PAGEANT article on prisons depicts men stripped to waist, wrestling, with subtitle: "Violent exercise is encouraged as means of sublimating pent-up sexual desires." Which sexual desires?

Milwaukee man arrested, ordered out of town after his ghostlike face frightened bevy of cops. Explained he hadn't known powder on face was luminous, wore it because it gave him more finished look.

After calling police to arrest peeping Tom, an Ohio stripteaser gave cops autographed nude photo of self, inscribed, "What the Peeping Tom was peeping at." Ought to've been grounds to get Tom freed.

PASSING OUT ORCHIDS

Orchids to Winchell for recent column on history of censorship...

And to British film censor Watkins, who while decrying film violence, long since dropped taboo on married couples bedding together, with query, "Where else would you expect them to sleep nights"...

And to American Civil Liberties Union, answering Postmaster Summerfield's charge they confuse license with liberty. ACLU, not defending actual obscenity, criticized PO's many attempts to usurp a court function, citing ban on ESQUIRE mailing and recent ridiculous LYSISTRATA affair...

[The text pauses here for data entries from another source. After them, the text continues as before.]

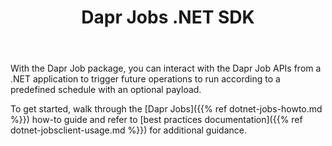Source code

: ﻿---
type: docs
title: "Dapr Jobs .NET SDK"
linkTitle: "Jobs"
weight: 50000
description: Get up and running with Dapr Jobs and the Dapr .NET SDK
---

With the Dapr Job package, you can interact with the Dapr Job APIs from a .NET application to trigger future operations
to run according to a predefined schedule with an optional payload.

To get started, walk through the [Dapr Jobs]({{% ref dotnet-jobs-howto.md %}}) how-to guide and refer to
[best practices documentation]({{% ref dotnet-jobsclient-usage.md %}}) for additional guidance.
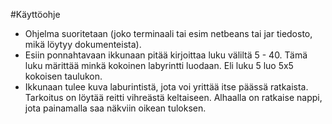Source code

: <!-- font: brandon --> 
#Käyttöohje
+ Ohjelma suoritetaan (joko terminaali tai esim netbeans tai jar tiedosto, mikä löytyy dokumenteista).  
+ Esiin ponnahtavaan ikkunaan pitää kirjoittaa luku väliltä 5 - 40. Tämä luku märittää minkä kokoinen labyrintti luodaan. Eli luku 5 luo 5x5 kokoisen taulukon.
+ Ikkunaan tulee kuva laburintistä, jota voi yrittää itse päässä ratkaista. Tarkoitus on löytää reitti vihreästä keltaiseen. Alhaalla on ratkaise nappi, jota painamalla saa näkviin oikean tuloksen.

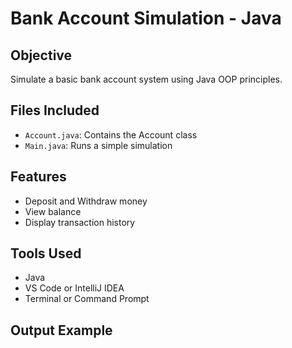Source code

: # Bank Account Simulation - Java

##  Objective
Simulate a basic bank account system using Java OOP principles.

## Files Included
- `Account.java`: Contains the Account class
- `Main.java`: Runs a simple simulation

##  Features
- Deposit and Withdraw money
- View balance
- Display transaction history

##  Tools Used
- Java
- VS Code or IntelliJ IDEA
- Terminal or Command Prompt

##  Output Example
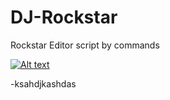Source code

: # DJ-Rockstar
Rockstar Editor script by commands

[![Alt text](https://img.youtube.com/vi/z4WVCAX8/0.jpg)](https://www.youtube.com/watch?v=z4WVCAX8)




-ksahdjkashdas
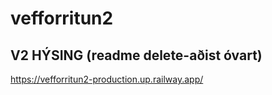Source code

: # vefforritun2

## V2 HÝSING (readme delete-aðist óvart)
https://vefforritun2-production.up.railway.app/

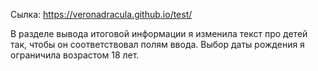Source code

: Сылка: https://veronadracula.github.io/test/  

В разделе вывода итоговой информации я изменила текст про детей так, чтобы он соответствовал полям ввода. Выбор даты рождения я ограничила возрастом 18 лет.
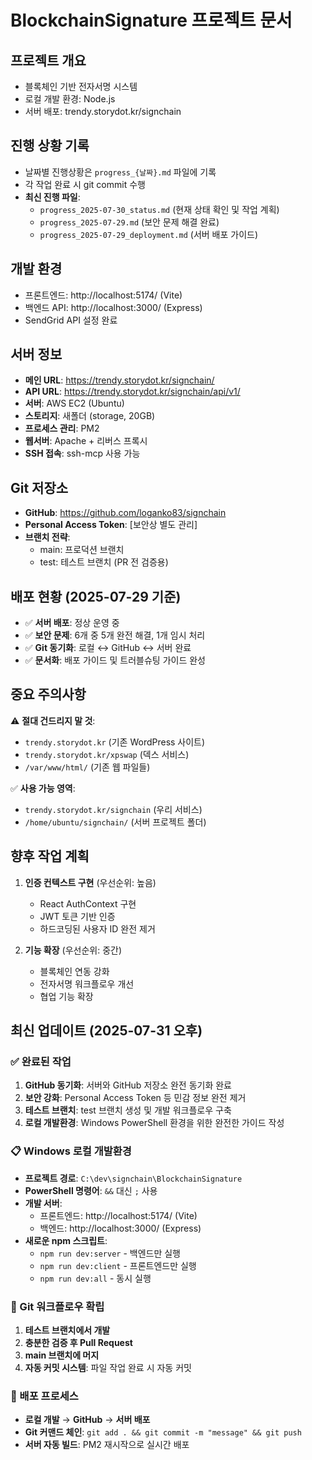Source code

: # BlockchainSignature 프로젝트 문서

## 프로젝트 개요
- 블록체인 기반 전자서명 시스템
- 로컬 개발 환경: Node.js
- 서버 배포: trendy.storydot.kr/signchain

## 진행 상황 기록
- 날짜별 진행상황은 `progress_{날짜}.md` 파일에 기록
- 각 작업 완료 시 git commit 수행
- **최신 진행 파일**: 
  - `progress_2025-07-30_status.md` (현재 상태 확인 및 작업 계획)
  - `progress_2025-07-29.md` (보안 문제 해결 완료)
  - `progress_2025-07-29_deployment.md` (서버 배포 가이드)

## 개발 환경
- 프론트엔드: http://localhost:5174/ (Vite)
- 백엔드 API: http://localhost:3000/ (Express)
- SendGrid API 설정 완료

## 서버 정보
- **메인 URL**: https://trendy.storydot.kr/signchain/
- **API URL**: https://trendy.storydot.kr/signchain/api/v1/
- **서버**: AWS EC2 (Ubuntu)
- **스토리지**: 새폴더 (storage, 20GB)
- **프로세스 관리**: PM2
- **웹서버**: Apache + 리버스 프록시
- **SSH 접속**: ssh-mcp 사용 가능

## Git 저장소
- **GitHub**: https://github.com/loganko83/signchain
- **Personal Access Token**: [보안상 별도 관리]
- **브랜치 전략**: 
  - main: 프로덕션 브랜치
  - test: 테스트 브랜치 (PR 전 검증용)

## 배포 현황 (2025-07-29 기준)
- ✅ **서버 배포**: 정상 운영 중
- ✅ **보안 문제**: 6개 중 5개 완전 해결, 1개 임시 처리
- ✅ **Git 동기화**: 로컬 ↔ GitHub ↔ 서버 완료
- ✅ **문서화**: 배포 가이드 및 트러블슈팅 가이드 완성

## 중요 주의사항
⚠️ **절대 건드리지 말 것**:
- `trendy.storydot.kr` (기존 WordPress 사이트)
- `trendy.storydot.kr/xpswap` (덱스 서비스)
- `/var/www/html/` (기존 웹 파일들)

✅ **사용 가능 영역**:
- `trendy.storydot.kr/signchain` (우리 서비스)
- `/home/ubuntu/signchain/` (서버 프로젝트 폴더)

## 향후 작업 계획
1. **인증 컨텍스트 구현** (우선순위: 높음)
   - React AuthContext 구현
   - JWT 토큰 기반 인증
   - 하드코딩된 사용자 ID 완전 제거

2. **기능 확장** (우선순위: 중간)
   - 블록체인 연동 강화
   - 전자서명 워크플로우 개선
   - 협업 기능 확장

## 최신 업데이트 (2025-07-31 오후)

### ✅ 완료된 작업
1. **GitHub 동기화**: 서버와 GitHub 저장소 완전 동기화 완료
2. **보안 강화**: Personal Access Token 등 민감 정보 완전 제거
3. **테스트 브랜치**: test 브랜치 생성 및 개발 워크플로우 구축
4. **로컬 개발환경**: Windows PowerShell 환경을 위한 완전한 가이드 작성

### 📋 Windows 로컬 개발환경 
- **프로젝트 경로**: `C:\dev\signchain\BlockchainSignature`
- **PowerShell 명령어**: `&&` 대신 `;` 사용
- **개발 서버**: 
  - 프론트엔드: http://localhost:5174/ (Vite)
  - 백엔드: http://localhost:3000/ (Express)
- **새로운 npm 스크립트**:
  - `npm run dev:server` - 백엔드만 실행
  - `npm run dev:client` - 프론트엔드만 실행
  - `npm run dev:all` - 동시 실행

### 🔄 Git 워크플로우 확립
1. **테스트 브랜치에서 개발**
2. **충분한 검증 후 Pull Request**
3. **main 브랜치에 머지**
4. **자동 커밋 시스템**: 파일 작업 완료 시 자동 커밋

### 🚀 배포 프로세스
- **로컬 개발** → **GitHub** → **서버 배포**
- **Git 커맨드 체인**: `git add . && git commit -m "message" && git push`
- **서버 자동 빌드**: PM2 재시작으로 실시간 배포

And to Tom Cullen for excellent summation of British homosexual fuss in April 25 NEW REPUBLIC...

And to US Court of Appeals for ruling gov't. can't arbitrarily and without due process restrict freedom of travel...

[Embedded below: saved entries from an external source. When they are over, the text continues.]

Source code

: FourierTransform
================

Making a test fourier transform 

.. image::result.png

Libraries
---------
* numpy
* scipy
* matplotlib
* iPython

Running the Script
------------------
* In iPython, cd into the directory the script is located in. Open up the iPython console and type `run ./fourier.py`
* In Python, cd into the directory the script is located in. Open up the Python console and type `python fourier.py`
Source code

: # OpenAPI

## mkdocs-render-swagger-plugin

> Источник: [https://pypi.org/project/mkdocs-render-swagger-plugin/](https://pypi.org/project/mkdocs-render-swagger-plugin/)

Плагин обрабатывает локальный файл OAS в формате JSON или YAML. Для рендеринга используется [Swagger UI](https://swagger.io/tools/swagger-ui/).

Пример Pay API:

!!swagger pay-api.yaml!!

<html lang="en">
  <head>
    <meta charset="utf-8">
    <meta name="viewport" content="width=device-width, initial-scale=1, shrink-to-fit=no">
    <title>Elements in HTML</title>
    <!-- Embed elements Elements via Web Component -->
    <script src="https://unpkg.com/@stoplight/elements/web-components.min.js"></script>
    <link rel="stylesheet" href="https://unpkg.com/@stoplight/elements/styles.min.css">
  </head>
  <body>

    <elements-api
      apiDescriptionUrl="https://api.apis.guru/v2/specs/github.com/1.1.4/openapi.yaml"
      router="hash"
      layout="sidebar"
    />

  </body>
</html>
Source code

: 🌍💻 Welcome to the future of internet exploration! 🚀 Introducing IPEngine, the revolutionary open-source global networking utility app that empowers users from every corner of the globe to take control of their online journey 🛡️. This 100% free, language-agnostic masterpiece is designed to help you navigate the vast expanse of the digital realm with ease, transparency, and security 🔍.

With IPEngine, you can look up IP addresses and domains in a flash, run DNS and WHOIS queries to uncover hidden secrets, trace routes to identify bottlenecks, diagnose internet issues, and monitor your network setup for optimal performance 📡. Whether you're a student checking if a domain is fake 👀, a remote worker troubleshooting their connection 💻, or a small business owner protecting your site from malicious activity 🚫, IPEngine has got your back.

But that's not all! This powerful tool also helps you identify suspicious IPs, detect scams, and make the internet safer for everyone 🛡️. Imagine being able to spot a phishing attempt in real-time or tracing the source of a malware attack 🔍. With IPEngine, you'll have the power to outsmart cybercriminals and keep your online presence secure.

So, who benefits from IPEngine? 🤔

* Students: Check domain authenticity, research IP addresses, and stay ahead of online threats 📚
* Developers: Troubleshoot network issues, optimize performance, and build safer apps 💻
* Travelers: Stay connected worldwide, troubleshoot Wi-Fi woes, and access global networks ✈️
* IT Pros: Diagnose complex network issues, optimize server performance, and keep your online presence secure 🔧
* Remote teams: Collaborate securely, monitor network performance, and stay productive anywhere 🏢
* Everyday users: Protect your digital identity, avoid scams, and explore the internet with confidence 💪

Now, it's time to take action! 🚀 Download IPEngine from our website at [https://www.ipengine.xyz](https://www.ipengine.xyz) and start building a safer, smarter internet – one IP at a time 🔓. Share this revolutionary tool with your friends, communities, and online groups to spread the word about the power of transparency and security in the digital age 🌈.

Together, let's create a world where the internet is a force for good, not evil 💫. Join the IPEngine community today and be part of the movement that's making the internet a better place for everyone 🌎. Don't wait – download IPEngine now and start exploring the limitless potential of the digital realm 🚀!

And to Warden Heyns of Michigan for statement that one third of nation's quarter-million prison inmates should be released immediately, as they were confined for minor reasons, and could adjust easily. He denied prison can be deterrent to crime, called for wider use of parole and probation...

And to Erle Stanley Gardner who told Pennsylvania Prison Society today's prisons are "crime factories". . .

And to Sidney Wachs of LA Probation Dept. for excellent explanation of dept's. work at Mattachine Society's Second Annual Convention . . .

And to James Barr, now finished with MAMA DOLL, his second play, even stronger than GAMES OF FOOLS. . .

And finally to American Law Institute. for far-sighted decision to urge basic changes in laws regarding adultery and homosexuality.

RECOMMENDED READING

THE OUTER RING, Audrey Lindop, (Appleton-Century, $3.75) account of conditions producing homosexuality in most moral of families.

Alfred Duggin's fine new biography of JULIUS CAESAR (Knopf, $2.50) recounts how Caesar outraged patrician Romans by sleeping with King Nicomedes as part of military bargain. Caesar's fellow Romans didn't object to act-but to prostitution.

HOMOSEXUALITY AND THE WESTERN CHRISTIAN TRADITION (Longmans, $3.50) by Derrick Sherwin Bailey, chief lecturer for Church of England's Moral Welfare Council. Painstaking but quite readable account of development of Church's attitude on homosexuality. Attacks many conclusions of Westermarck, Ellis, et al.